The opposite can also happen. Church communities with an oppressive or otherwise limiting atmosphere can change to something positive. I happen to belong to such a church community. People that had negative experiences in the community decades ago are now returning and some of them joining the community because they feel that there is an open and loving atmosphere and the leaders do not have an unhealthy level of authority - if the leaders do something unwise, they can be criticized and corrected without negative consequences to the person that brings up the matter.
I think I’ve related the story of the congregation whose pastor moved to a different one, where they sort of stumbled around aimlessly but then started to pull things together to the point that when they finally did get another pastor he was blown away by the fact that he wouldn’t have to deal with finances, with maintenance or much else, so that he commented that his courses in parish administration had been made useless. That started with just one person who realized one day that he was doing less of his duties at the church than when they’d had a pastor and resolved to do his job so well they wouldn’t need input from a pastor for it, and he persuaded the other officers to do the same.
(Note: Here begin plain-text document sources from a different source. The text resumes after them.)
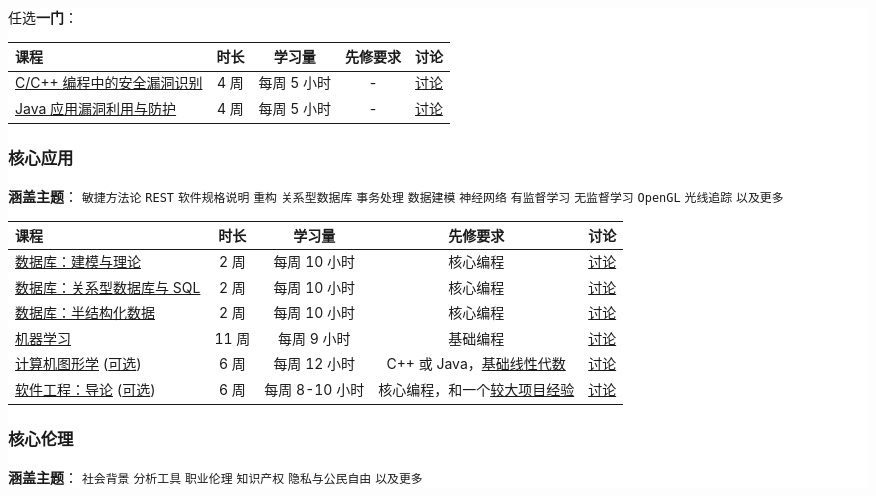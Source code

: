 任选**一门**：

课程 | 时长 | 学习量 | 先修要求 | 讨论
:-- | :--: | :--: | :--: | :--:
[C/C++ 编程中的安全漏洞识别](https://www.coursera.org/learn/identifying-security-vulnerabilities-c-programming) | 4 周 | 每周 5 小时 | - | [讨论](https://discord.gg/Vbxce7A)
[Java 应用漏洞利用与防护](https://www.coursera.org/learn/exploiting-securing-vulnerabilities-java-applications) | 4 周 | 每周 5 小时 | - | [讨论](https://discord.gg/QxC22rR)

### 核心应用

**涵盖主题**：
`敏捷方法论`
`REST`
`软件规格说明`
`重构`
`关系型数据库`
`事务处理`
`数据建模`
`神经网络`
`有监督学习`
`无监督学习`
`OpenGL`
`光线追踪`
`以及更多`

课程 | 时长 | 学习量 | 先修要求 | 讨论
:-- | :--: | :--: | :--: | :--:
[数据库：建模与理论](https://www.edx.org/course/modeling-and-theory)| 2 周 | 每周 10 小时 | 核心编程 | [讨论](https://discord.gg/pMFqNf4)
[数据库：关系型数据库与 SQL](https://www.edx.org/course/databases-5-sql)| 2 周 | 每周 10 小时 | 核心编程 | [讨论](https://discord.gg/P8SPPyF)
[数据库：半结构化数据](https://www.edx.org/course/semistructured-data)| 2 周 | 每周 10 小时 | 核心编程 | [讨论](https://discord.gg/duCJ3GN)
[机器学习](https://www.coursera.org/specializations/machine-learning-introduction)| 11 周 | 每周 9 小时 | 基础编程 | [讨论](https://discord.gg/NcXHDjy)
[计算机图形学](https://www.edx.org/course/computer-graphics-2) ([可选](https://cseweb.ucsd.edu/~viscomp/classes/cse167/wi22/schedule.html))| 6 周 | 每周 12 小时 | C++ 或 Java，[基础线性代数](https://ossu.dev/precollege-math/coursepages/precalculus) | [讨论](https://discord.gg/68WqMNV)
[软件工程：导论](https://www.edx.org/learn/software-engineering/university-of-british-columbia-software-engineering-introduction) ([可选](https://github.com/ubccpsc/310/blob/main/resources/README.md)) | 6 周 | 每周 8-10 小时 | 核心编程，和一个[较大项目经验](FAQ.md#why-require-experience-with-a-sizable-project-before-the-Software-Engineering-courses) | [讨论](https://discord.gg/5Qtcwtz)

### 核心伦理

**涵盖主题**：
`社会背景`
`分析工具`
`职业伦理`
`知识产权`
`隐私与公民自由`
`以及更多`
That became contagious beyond just the elected officers into every aspect of the congregation’s life.
It was a Lutheran Church. then–after the Evangelical Lutheran Church in America (ELCA) and the Episcopal Church signed onto an agreement to “shared ministries”, an Episcopalian served as a Pastor for a while, then the Indiana-Kentucky District of the ELCA sold it. The buyer renovated it, putting in several apartments, and leasing (I believe) the former sanctuary portion to a guy who turned the sanctuary and choir loft into a restaurant, Noche Bueno, which serves Mexican-style food.